I am trying to get the commentary (casters voice) from a dota2 game file. I've managed to parse the game file and select what I believe is the voice data. This is in a weird format (CSVCMsg_VoiceData) which has the following struc:
type CSVCMsg_VoiceData struct {
Client                   *int32            `protobuf:"varint,1,opt,name=client" json:"client,omitempty"`
Proximity                *bool             `protobuf:"varint,2,opt,name=proximity" json:"proximity,omitempty"`
Xuid                     *uint64           `protobuf:"fixed64,3,opt,name=xuid" json:"xuid,omitempty"`
AudibleMask              *int32            `protobuf:"varint,4,opt,name=audible_mask" json:"audible_mask,omitempty"`
VoiceData                []byte            `protobuf:"bytes,5,opt,name=voice_data" json:"voice_data,omitempty"`
Caster                   *bool             `protobuf:"varint,6,opt,name=caster" json:"caster,omitempty"`
Format                   *VoiceDataFormatT `protobuf:"varint,7,opt,name=format,enum=VoiceDataFormatT,def=1" json:"format,omitempty"`
SequenceBytes            *int32            `protobuf:"varint,8,opt,name=sequence_bytes" json:"sequence_bytes,omitempty"`
SectionNumber            *uint32           `protobuf:"varint,9,opt,name=section_number" json:"section_number,omitempty"`
UncompressedSampleOffset *uint32           `protobuf:"varint,10,opt,name=uncompressed_sample_offset" json:"uncompressed_sample_offset,omitempty"`
XXX_unrecognized         []byte            `json:"-"`

}
This seems to work when reading the data.
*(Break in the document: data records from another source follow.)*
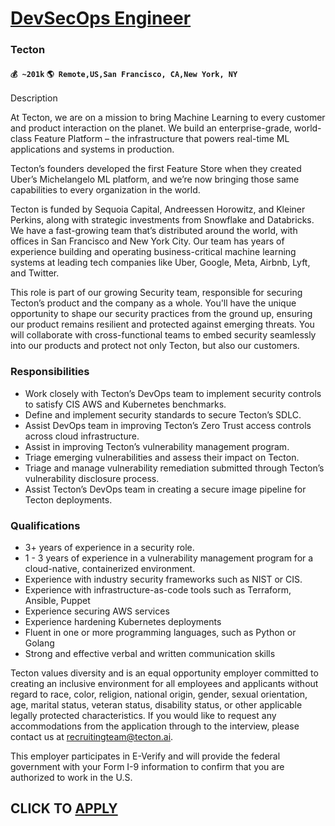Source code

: # [DevSecOps Engineer](https://www.remotewlb.com/apply/devsecops-engineer-83301)  
### Tecton  
#### `💰 ~201k` `🌎 Remote,US,San Francisco, CA,New York, NY`  

Description

At Tecton, we are on a mission to bring Machine Learning to every customer and product interaction on the planet. We build an enterprise-grade, world-class Feature Platform – the infrastructure that powers real-time ML applications and systems in production.

  

Tecton’s founders developed the first Feature Store when they created Uber’s Michelangelo ML platform, and we’re now bringing those same capabilities to every organization in the world.

  

Tecton is funded by Sequoia Capital, Andreessen Horowitz, and Kleiner Perkins, along with strategic investments from Snowflake and Databricks. We have a fast-growing team that’s distributed around the world, with offices in San Francisco and New York City. Our team has years of experience building and operating business-critical machine learning systems at leading tech companies like Uber, Google, Meta, Airbnb, Lyft, and Twitter.

  

This role is part of our growing Security team, responsible for securing Tecton’s product and the company as a whole. You'll have the unique opportunity to shape our security practices from the ground up, ensuring our product remains resilient and protected against emerging threats. You will collaborate with cross-functional teams to embed security seamlessly into our products and protect not only Tecton, but also our customers.

### Responsibilities

  * Work closely with Tecton’s DevOps team to implement security controls to satisfy CIS AWS and Kubernetes benchmarks. 
  * Define and implement security standards to secure Tecton’s SDLC. 
  * Assist DevOps team in improving Tecton’s Zero Trust access controls across cloud infrastructure. 
  * Assist in improving Tecton’s vulnerability management program.
  * Triage emerging vulnerabilities and assess their impact on Tecton.
  * Triage and manage vulnerability remediation submitted through Tecton’s vulnerability disclosure process.
  * Assist Tecton’s DevOps team in creating a secure image pipeline for Tecton deployments.

### Qualifications

  * 3+ years of experience in a security role.
  * 1 - 3 years of experience in a vulnerability management program for a cloud-native, containerized environment.
  * Experience with industry security frameworks such as NIST or CIS.
  * Experience with infrastructure-as-code tools such as Terraform, Ansible, Puppet
  * Experience securing AWS services
  * Experience hardening Kubernetes deployments
  * Fluent in one or more programming languages, such as Python or Golang
  * Strong and effective verbal and written communication skills

Tecton values diversity and is an equal opportunity employer committed to creating an inclusive environment for all employees and applicants without regard to race, color, religion, national origin, gender, sexual orientation, age, marital status, veteran status, disability status, or other applicable legally protected characteristics. If you would like to request any accommodations from the application through to the interview, please contact us at recruitingteam@tecton.ai.

  

This employer participates in E-Verify and will provide the federal government with your Form I-9 information to confirm that you are authorized to work in the U.S.

  
## CLICK TO [APPLY](https://www.remotewlb.com/apply/devsecops-engineer-83301)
Logically I'm probably looking for the VoiceData part of the struct when given this:
"format":0,"voice_data":"uz+ACgEAEAELgD4EQgEWAKV4mxnepfmhxKCQxAnKVNaHhKRXPIsmAH5RjXmJV0u+WTmrvgyCKxcraehjo/ZeKcFjksXQZEeOju4hLNv/MAB9KA7ww14Vc0ndYPB7dDXoXTexuxcW0Jg/diMgdH5ijWhe02Ch48KX86qJZYFyZV81AH76qCgh9AXliMdyWEgWTMbRD6xMX37WJALrXlSnxymIloSq2KGwXCcMXzQiSQIrcLVNfqdNJACCluFOIRKPmugUvsLZmnD04X0xhpAuNkwJECK4t51MBOWNWJlCAIDyZlJwWI45EPTjBB6yKyGOclu96qBV2MhFAh1d2J7WDZwe6YxOVu/BGkGcur9qTP85ZRfjANoiQxQrWvpoHFBFBy0AfX6k8XvbSwrk2nUAEP3P6kcmXORKUNKeu8HDnOUflQqtA5AkkTiun77fZrqnimIfWg==","sequence_bytes":23598094,"section_number":1,"sample_rate":16000
I'm able to pull the voice data out like so:
uz+ACgEAEAELgD4EQgEWAKV4mxnepfmhxKCQxAnKVNaHhKRXPIsmAH5RjXmJV0u+WTmrvgyCKxcraehjo/ZeKcFjksXQZEeOju4hLNv/MAB9KA7ww14Vc0ndYPB7dDXoXTexuxcW0Jg/diMgdH5ijWhe02Ch48KX86qJZYFyZV81AH76qCgh9AXliMdyWEgWTMbRD6xMX37WJALrXlSnxymIloSq2KGwXCcMXzQiSQIrcLVNfqdNJACCluFOIRKPmugUvsLZmnD04X0xhpAuNkwJECK4t51MBOWNWJlCAIDyZlJwWI45EPTjBB6yKyGOclu96qBV2MhFAh1d2J7WDZwe6YxOVu/BGkGcur9qTP85ZRfjANoiQxQrWvpoHFBFBy0AfX6k8XvbSwrk2nUAEP3P6kcmXORKUNKeu8HDnOUflQqtA5AkkTiun77fZrqnimIfWg==
However this is where I'm hitting a bit of a wall. This data is in an unknown format. I've tried to do some research on what the format might be and I've found that steam started using SILK codec for voice data in 2011 - however when trying to write this data to file and open it with opus (which I believe supports SILK) the opus decoder tells me it can't open the file - so I'm not 100% convinced it is silk codec. Recognising audio data isn't something I have a great deal of experience with - so any advice would be great.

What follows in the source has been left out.